Taking part in a discussion on when language is racist. (I first talk about 20 minutes in.) You can listen again here or download a podcast here.
A few other radio updates. I was on BBC Radio 5 Live's Richard Bacon show last week (although I don't think it was actually Bacon presenting.) In an hour I spoke about three times, so you didn't miss much.
I also gave a BBC Radio Bristol Thought for the Day last Thursday. Here's the text:
We Brits like to talk about the weather, but there are only so many times you can say "Isn't it cold?" before you sound like a broken record. Temperatures have fallen to below zero every night in Bristol since Boxing Day, and my walk into the studio this morning was bracing, to say the least.
To be honest though, I've been rather enjoying this cold snap. Over the last decade or so, the differences between the seasons have often been rather blurred.

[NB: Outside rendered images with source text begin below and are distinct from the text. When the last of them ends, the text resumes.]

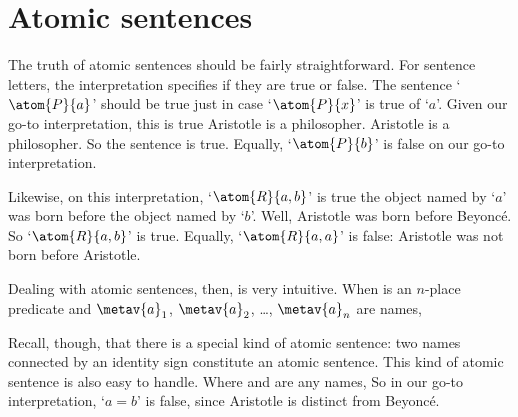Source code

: \section{Atomic sentences}
The truth of atomic sentences should be fairly straightforward. For sentence letters, the interpretation specifies if they are true or false. The sentence `$\atom{P}{a}$' should be true just in case `$\atom{P}{x}$' is true of `$a$'. Given our go-to interpretation, this is true \ifeff{} Aristotle is a philosopher. Aristotle is a philosopher. So the sentence is true. Equally, `$\atom{P}{b}$' is false on our go-to interpretation.

Likewise, on this interpretation, `$\atom{R}{a,b}$' is true \ifeff{} the object named by `$a$' was born before the object named by `$b$'. Well, Aristotle was born before Beyonc\'e. So `$\atom{R}{a,b}$' is true. Equally, `$\atom{R}{a,a}$' is false: Aristotle was not born before Aristotle.

Dealing with atomic sentences, then, is very intuitive. When  is an $n$-place predicate and $\metav{a}_1$, $\metav{a}_{2}$, \dots, $\metav{a}_{n}$ are names, 

Recall, though, that there is a special kind of atomic sentence: two names connected by an identity sign constitute an atomic sentence. This kind of atomic sentence is also easy to handle. Where  and  are any names, 
So in our go-to interpretation, `$a = b$' is false, since Aristotle is distinct from Beyonc\'e.


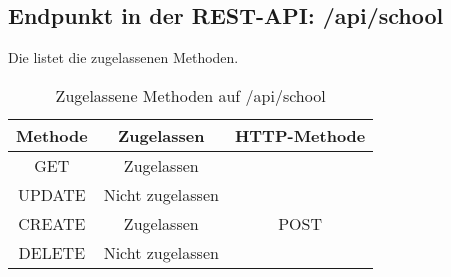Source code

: \subsection{Endpunkt in der REST-API: /api/school}
Die  listet die zugelassenen Methoden. 

\begin{table}[!htbp]
	\begin{tabular}{|c|c|c|}
		\hline
			\textbf{Methode} & \textbf{Zugelassen} & \textbf{HTTP-Methode} \\ \hline
			GET & Zugelassen &  \\ \hline
			UPDATE & Nicht zugelassen & \\ \hline 
			CREATE & Zugelassen & POST \\ \hline  
			DELETE & Nicht zugelassen & \\ \hline
	\end{tabular}

		\caption{Zugelassene Methoden auf /api/school}
		\label{tab:end:rest:api:school:meth}
\end{table}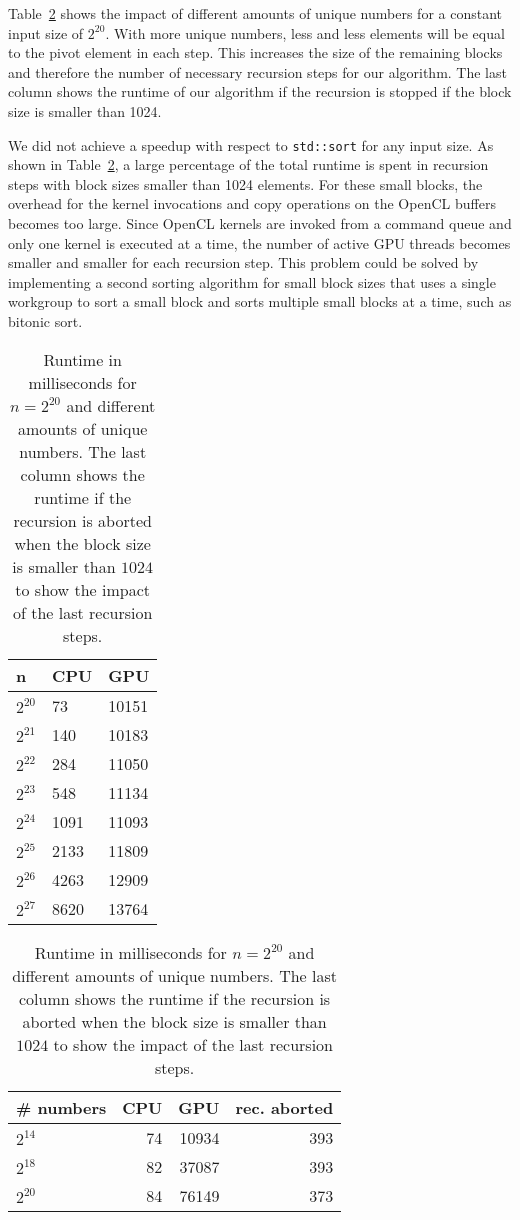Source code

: \documentclass{llncs}
\begin{document}
Table~\ref{tbl:unique_numbers} shows the impact of different amounts of unique numbers for a constant input size of $2^{20}$. With more unique numbers, less and less elements will be equal to the pivot element in each step. This increases the size of the remaining blocks and therefore the number of necessary recursion steps for our algorithm. The last column shows the runtime of our algorithm if the recursion is stopped if the block size is smaller than 1024.

We did not achieve a speedup with respect to \texttt{std::sort} for any input size. As shown in Table~\ref{tbl:unique_numbers}, a large percentage of the total runtime is spent in recursion steps with block sizes smaller than 1024 elements. For these small blocks, the overhead for the kernel invocations and copy operations on the OpenCL buffers becomes too large. Since OpenCL kernels are invoked from a command queue and only one kernel is executed at a time, the number of active GPU threads becomes smaller and smaller for each recursion step. This problem could be solved by implementing a second sorting algorithm for small block sizes that uses a single workgroup to sort a small block and sorts multiple small blocks at a time, such as bitonic sort. 

\begin{table}
\parbox{.45\linewidth}{
\centering

\begin{tabular}{@{}lll@{}}
\toprule
n         & CPU  & GPU   \\ \midrule
$2^{20}$    & 73   & 10151 \\
$2^{21}$    & 140  & 10183 \\
$2^{22}$   & 284  & 11050 \\
$2^{23}$    & 548  & 11134 \\
$2^{24}$  & 1091 & 11093 \\
$2^{25}$   & 2133 & 11809 \\
$2^{26}$   & 4263 & 12909 \\
$2^{27}$ & 8620 & 13764 \\ \bottomrule
\end{tabular}
\caption{Runtime in milliseconds of the QuickSort algorithm with $2^{14}$ different numbers.}
\label{tbl:input_size}
}
\hfill
\parbox{.45\linewidth}{
\centering
\begin{tabular}{@{}lrrr@{}}
\toprule
\# numbers       & CPU & GPU   & rec. aborted    \\ \midrule
$2^{14}$   & 74  & 10934 & 393 \\
$2^{18}$  & 82  & 37087 & 393 \\
$2^{20}$ & 84  & 76149 & 373 \\ \bottomrule
\end{tabular}
\caption{Runtime in milliseconds for $n=2^{20}$ and different amounts of unique numbers. The last column shows the runtime if the recursion is aborted when the block size is smaller than $1024$ to show the impact of the last recursion steps.}
\label{tbl:unique_numbers}
}
\end{table}


%
%
\end{document}
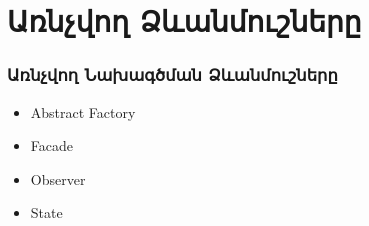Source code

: \documentclass{beamer}
\begin{document}
\section{Առնչվող Ձևանմուշները}
\begin{frame}\frametitle{Առնչվող Նախագծման Ձևանմուշները}
\begin{itemize}
    \item Abstract Factory \vfill
    \item Facade \vfill
    \item Observer \vfill
    \item State
\end{itemize}
\end{frame}
\end{document}
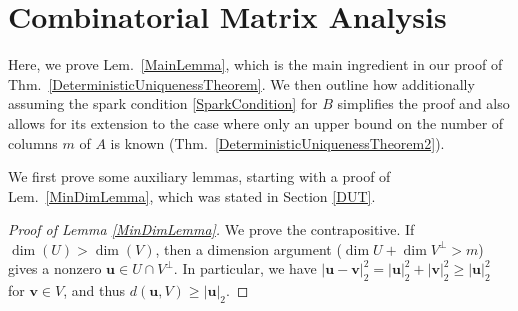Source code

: \documentclass[journal, twocolumn]{IEEEtran}
\begin{document}


 \clearpage

\appendices
\section{Combinatorial Matrix Analysis}\label{appendixA}

Here, we prove Lem.~\ref{MainLemma}, which is the main ingredient in our proof of Thm.~\ref{DeterministicUniquenessTheorem}. We then outline how additionally assuming the spark condition \eqref{SparkCondition} for $B$ simplifies the proof and also allows for its extension to the case where only an upper bound on the number of columns $m$ of $A$ is known (Thm.~\ref{DeterministicUniquenessTheorem2}). 

We first prove some auxiliary lemmas, starting with a proof of Lem.~\ref{MinDimLemma}, which was stated in Section \ref{DUT}. 
\begin{proof}[Proof of Lemma \ref{MinDimLemma}]
We prove the contrapositive.  If $\dim(U) > \dim(V)$, then a dimension argument ($\dim U + \dim V^\perp > m$) gives a nonzero $\mathbf{u} \in U \cap V^\perp$.  In particular, we have $|\mathbf{u} - \mathbf{v}|_2^2 = |\mathbf{u}|_2^2 + |\mathbf{v}|_2^2 \geq |\mathbf{u}|_2^2$ for $\mathbf{v} \in V$, and thus $d(\mathbf{u},V) \geq |\mathbf{u}|_2$.
\end{proof}
\end{document}
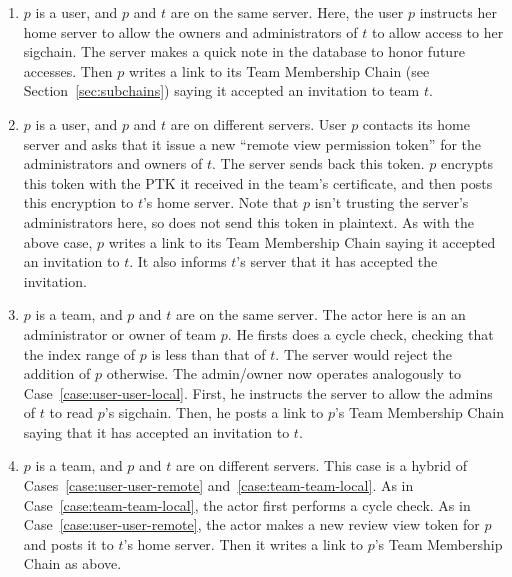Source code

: \begin{enumerate}
\item $p$ is a user, and $p$ and $t$ are on the same server.
%
Here, the user $p$
instructs her home server to allow the owners and administrators of $t$ to allow
access to her sigchain. The server makes a quick note in the database to honor
future accesses. Then $p$ writes a link to its Team Membership Chain (see Section~\ref{sec:subchains}) 
saying it accepted an invitation to team $t$.
\label{case:user-user-local}

\item $p$ is a user, and $p$ and $t$ are on different servers.
%
User $p$ contacts its home server and asks that it issue a new 
``remote view permission token'' for the administrators and owners of $t$.
The server sends back this token. $p$ encrypts this token with the PTK
it received in the team's certificate, and then posts this encryption to
$t$'s home server. Note that $p$ isn't trusting the server's administrators 
here, so does not send this token in plaintext. As with the above case,
$p$ writes a link to its Team Membership Chain saying it accepted an invitation
to $t$. It also informs $t$'s server that it has accepted the invitation.
\label{case:user-user-remote}

\item $p$ is a team, and $p$ and $t$ are on the same server. 
% 
The actor here is an an administrator or owner of team $p$. He firsts does a
cycle check, checking that the index range of $p$ is less than that of $t$.
The server would reject the addition of $p$ otherwise. The admin/owner now
operates analogously to Case~\ref{case:user-user-local}.  First, he
instructs the server to allow the admins of $t$ to read $p$'s sigchain.
Then, he posts a link to $p$'s Team Membership Chain saying that it has
accepted an invitation to $t$.
\label{case:team-team-local}
    
\item $p$ is a team, and $p$ and $t$ are on different servers.
%
This case is a hybrid of Cases~\ref{case:user-user-remote} and~\ref{case:team-team-local}.
As in Case~\ref{case:team-team-local}, the actor first performs a cycle check.
As in Case~\ref{case:user-user-remote}, the actor makes a new review view token
for $p$ and posts it to $t$'s home server. Then it writes a link to $p$'s
Team Membership Chain as above.
\label{case:team-team-remote}

\end{enumerate}

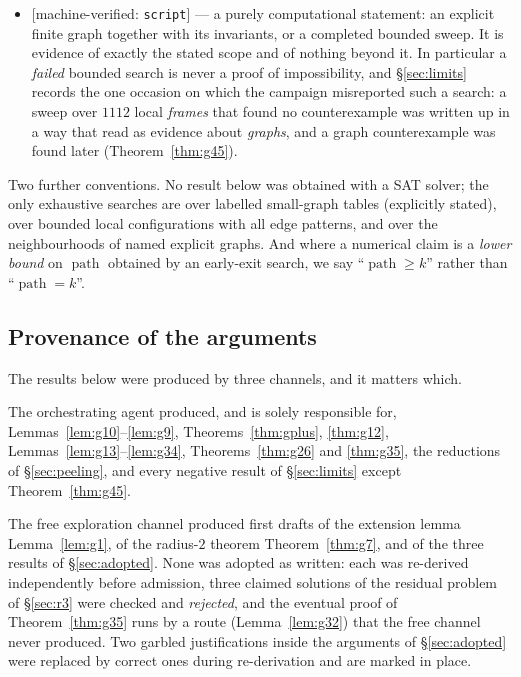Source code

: \documentclass[11pt]{article}
\theoremstyle{plain}
\theoremstyle{definition}
\theoremstyle{remark}
\numberwithin{equation}{section}
\newcommand{\pth}{\operatorname{path}}
\newcommand{\statusbox}[1]{{\small\sloppy\textsf{[#1]}}}
\newcommand{\MV}[1]{\statusbox{machine-verified: \texttt{#1}}}
\begin{document}
\begin{itemize}
\item \MV{script} --- a purely computational statement: an explicit finite graph together
with its invariants, or a completed bounded sweep. It is evidence of exactly the stated scope
and of nothing beyond it. In particular a \emph{failed} bounded search is never a proof of
impossibility, and \S\ref{sec:limits} records the one occasion on which the campaign
misreported such a search: a sweep over $1112$ local \emph{frames} that found no
counterexample was written up in a way that read as evidence about \emph{graphs}, and a graph
counterexample was found later (Theorem~\ref{thm:g45}).
\end{itemize}

Two further conventions. No result below was obtained with a SAT solver; the only exhaustive
searches are over labelled small-graph tables (explicitly stated), over bounded local
configurations with all edge patterns, and over the neighbourhoods of named explicit graphs.
And where a numerical claim is a \emph{lower bound} on $\pth$ obtained by an early-exit
search, we say ``$\pth \ge k$'' rather than ``$\pth = k$''.

\subsection{Provenance of the arguments}\label{sec:provenance}

The results below were produced by three channels, and it matters which.

The orchestrating agent produced, and is solely responsible for,
Lemmas~\ref{lem:g10}--\ref{lem:g9}, Theorems~\ref{thm:gplus}, \ref{thm:g12},
Lemmas~\ref{lem:g13}--\ref{lem:g34}, Theorems~\ref{thm:g26} and \ref{thm:g35}, the
reductions of \S\ref{sec:peeling}, and every negative result of \S\ref{sec:limits} except
Theorem~\ref{thm:g45}.

The free exploration channel produced first drafts of the extension lemma
Lemma~\ref{lem:g1}, of the radius-$2$ theorem Theorem~\ref{thm:g7}, and of the three results
of \S\ref{sec:adopted}. None was adopted as written: each was re-derived independently before
admission, three claimed solutions of the residual problem of \S\ref{sec:r3} were checked and
\emph{rejected}, and the eventual proof of Theorem~\ref{thm:g35} runs by a route
(Lemma~\ref{lem:g32}) that the free channel never produced. Two garbled justifications inside
the arguments of \S\ref{sec:adopted} were replaced by correct ones during re-derivation and
are marked in place.
\end{document}
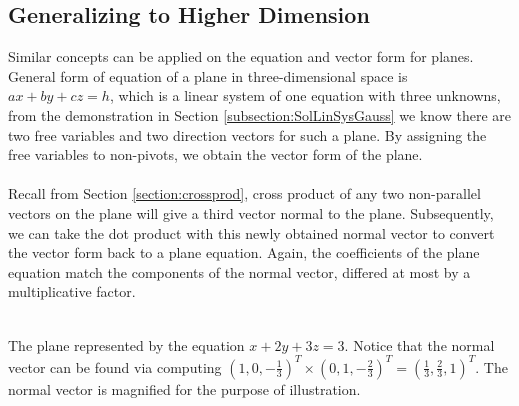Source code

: \subsection{Generalizing to Higher Dimension}
\label{section:vecgeohighdim}
Similar concepts can be applied on the equation and vector form for planes. General form of equation of a plane in three-dimensional space is $ax + by + cz = h$, which is a linear system of one equation with three unknowns, from the demonstration in Section \ref{subsection:SolLinSysGauss} we know there are two free variables and two direction vectors for such a plane. By assigning the free variables to non-pivots, we obtain the vector form of the plane. \\
\\
Recall from Section \ref{section:crossprod}, cross product of any two non-parallel vectors on the plane will give a third vector normal to the plane. Subsequently, we can take the dot product with this newly obtained normal vector to convert the vector form back to a plane equation. Again, the coefficients of the plane equation match the components of the normal vector, differed at most by a multiplicative factor.
\begin{center}
 \\
The plane represented by the equation $x + 2y + 3z = 3$. Notice that the normal vector can be found via computing $(1, 0, -\frac{1}{3})^T \times (0, 1, -\frac{2}{3})^T = (\frac{1}{3}, \frac{2}{3}, 1)^T$. The normal vector is magnified for the purpose of illustration.
\end{center}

A "proper winter" feels right, in a nostalgic kind of way.
It's also been dry, and often bright. In the gentle winter light, almost everywhere looks its best. Over recent weeks, I've walked in Churchill and Rowberrow in Somerset, and on the Downs here in Bristol, and each time I've been cheered by the sheer beauty.
But I also feel a bit guilty for these sunny thoughts. This cold isn't good for the homeless people I pass regularly; or the poor and elderly, who can't afford to keep the heating on all day. Consider how there were around twice as many of what statisticians call "excess winter deaths" in the colder last years of the nineties than there were in the milder ones of the decade that followed.
Unfortunately, the very things we take pleasure in often turn out to be not such good news for someone, somewhere. Knowing and dealing with this, without either callousness or denial, is part of what it means to be adult. Life is the pure sweetness of milk chocolate only for children. Grown ups must learn to appreciate the darker varieties, where a hint of bitterness is ever present.